**Instructions for the task:** Word for word, transcribe the data below from the line with "## Features" to the line with "Marks a task as done or undone", keeping both of those lines.

**Supplied records:**
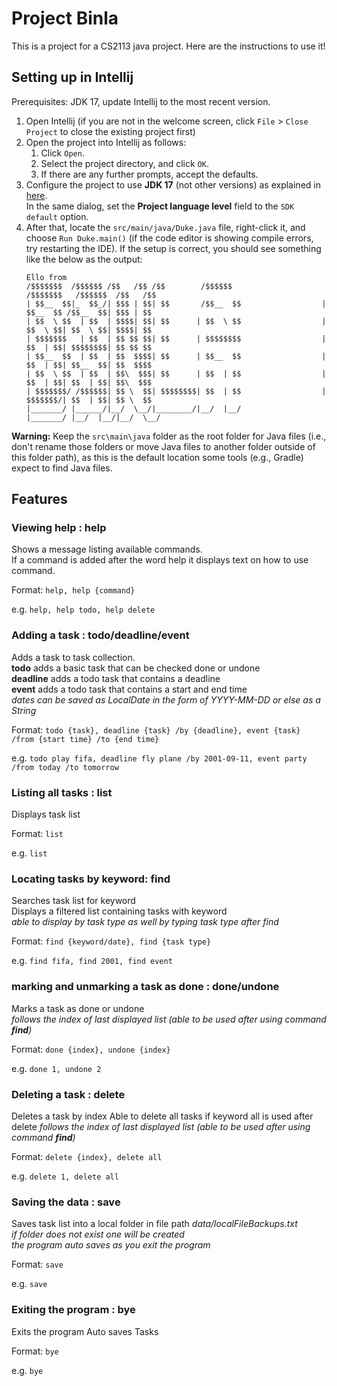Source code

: # Project Binla
This is a project for a CS2113 java project. Here are the instructions to use it!

## Setting up in Intellij

Prerequisites: JDK 17, update Intellij to the most recent version.

1. Open Intellij (if you are not in the welcome screen, click `File` > `Close Project` to close the existing project first)
1. Open the project into Intellij as follows:
   1. Click `Open`.
   1. Select the project directory, and click `OK`.
   1. If there are any further prompts, accept the defaults.
1. Configure the project to use **JDK 17** (not other versions) as explained in [here](https://www.jetbrains.com/help/idea/sdk.html#set-up-jdk).<br>
   In the same dialog, set the **Project language level** field to the `SDK default` option.
1. After that, locate the `src/main/java/Duke.java` file, right-click it, and choose `Run Duke.main()` (if the code editor is showing compile errors, try restarting the IDE). If the setup is correct, you should see something like the below as the output:
   ```
   Ello from
   /$$$$$$$  /$$$$$$ /$$   /$$ /$$        /$$$$$$                    /$$$$$$$   /$$$$$$  /$$   /$$      
   | $$__  $$|_  $$_/| $$$ | $$| $$       /$$__  $$                  | $$__  $$ /$$__  $$| $$$ | $$      
   | $$  \ $$  | $$  | $$$$| $$| $$      | $$  \ $$                  | $$  \ $$| $$  \ $$| $$$$| $$      
   | $$$$$$$   | $$  | $$ $$ $$| $$      | $$$$$$$$                  | $$  | $$| $$$$$$$$| $$ $$ $$      
   | $$__  $$  | $$  | $$  $$$$| $$      | $$__  $$                  | $$  | $$| $$__  $$| $$  $$$$      
   | $$  \ $$  | $$  | $$\  $$$| $$      | $$  | $$                  | $$  | $$| $$  | $$| $$\  $$$      
   | $$$$$$$/ /$$$$$$| $$ \  $$| $$$$$$$$| $$  | $$                  | $$$$$$$/| $$  | $$| $$ \  $$      
   |_______/ |______/|__/  \__/|________/|__/  |__/                  |_______/ |__/  |__/|__/  \__/      
   ```
**Warning:** Keep the `src\main\java` folder as the root folder for Java files (i.e., don't rename those folders or move Java files to another folder outside of this folder path), as this is the default location some tools (e.g., Gradle) expect to find Java files.

## Features

### Viewing help : help
Shows a message listing available commands.  
If a command is added after the word help it displays text on how to use command.

Format: `help, help {command}`

e.g. `help, help todo, help delete`

### Adding a task : todo/deadline/event
Adds a task to task collection.  
__todo__ adds a basic task that can be checked done or undone  
__deadline__ adds a todo task that contains a deadline  
__event__ adds a todo task that contains a start and end time  
*dates can be saved as LocalDate in the form of YYYY-MM-DD or else as a String* 

Format: `todo {task}, deadline {task} /by {deadline}, event {task} /from {start time} /to {end time}`

e.g. `todo play fifa, deadline fly plane /by 2001-09-11, event party /from today /to tomorrow`

### Listing all tasks : list
Displays task list

Format: `list`

e.g. `list`

### Locating tasks by keyword: find
Searches task list for keyword  
Displays a filtered list containing tasks with keyword  
*able to display by task type as well by typing task type after find*

Format: `find {keyword/date}, find {task type}`

e.g. `find fifa, find 2001, find event`


### marking and unmarking a task as done : done/undone
Marks a task as done or undone  
*follows the index of last displayed list (able to be used after using command __find__)*

Format: `done {index}, undone {index}`

e.g. `done 1, undone 2`


### Deleting a task : delete
Deletes a task by index 
Able to delete all tasks if keyword all is used after delete
*follows the index of last displayed list (able to be used after using command __find__)*

Format: `delete {index}, delete all`

e.g. `delete 1, delete all`

### Saving the data : save
Saves task list into a local folder in file path *data/localFileBackups.txt*  
*if folder does not exist one will be created*  
*the program auto saves as you exit the program*

Format: `save`

e.g. `save`

### Exiting the program : bye
Exits the program
Auto saves Tasks

Format: `bye`

e.g. `bye`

**Task output:**
## Features

### Viewing help : help
Shows a message listing available commands.  
If a command is added after the word help it displays text on how to use command.

Format: `help, help {command}`

e.g. `help, help todo, help delete`

### Adding a task : todo/deadline/event
Adds a task to task collection.  
__todo__ adds a basic task that can be checked done or undone  
__deadline__ adds a todo task that contains a deadline  
__event__ adds a todo task that contains a start and end time  
*dates can be saved as LocalDate in the form of YYYY-MM-DD or else as a String* 

Format: `todo {task}, deadline {task} /by {deadline}, event {task} /from {start time} /to {end time}`

e.g. `todo play fifa, deadline fly plane /by 2001-09-11, event party /from today /to tomorrow`

### Listing all tasks : list
Displays task list

Format: `list`

e.g. `list`

### Locating tasks by keyword: find
Searches task list for keyword  
Displays a filtered list containing tasks with keyword  
*able to display by task type as well by typing task type after find*

Format: `find {keyword/date}, find {task type}`

e.g. `find fifa, find 2001, find event`


### marking and unmarking a task as done : done/undone
Marks a task as done or undone  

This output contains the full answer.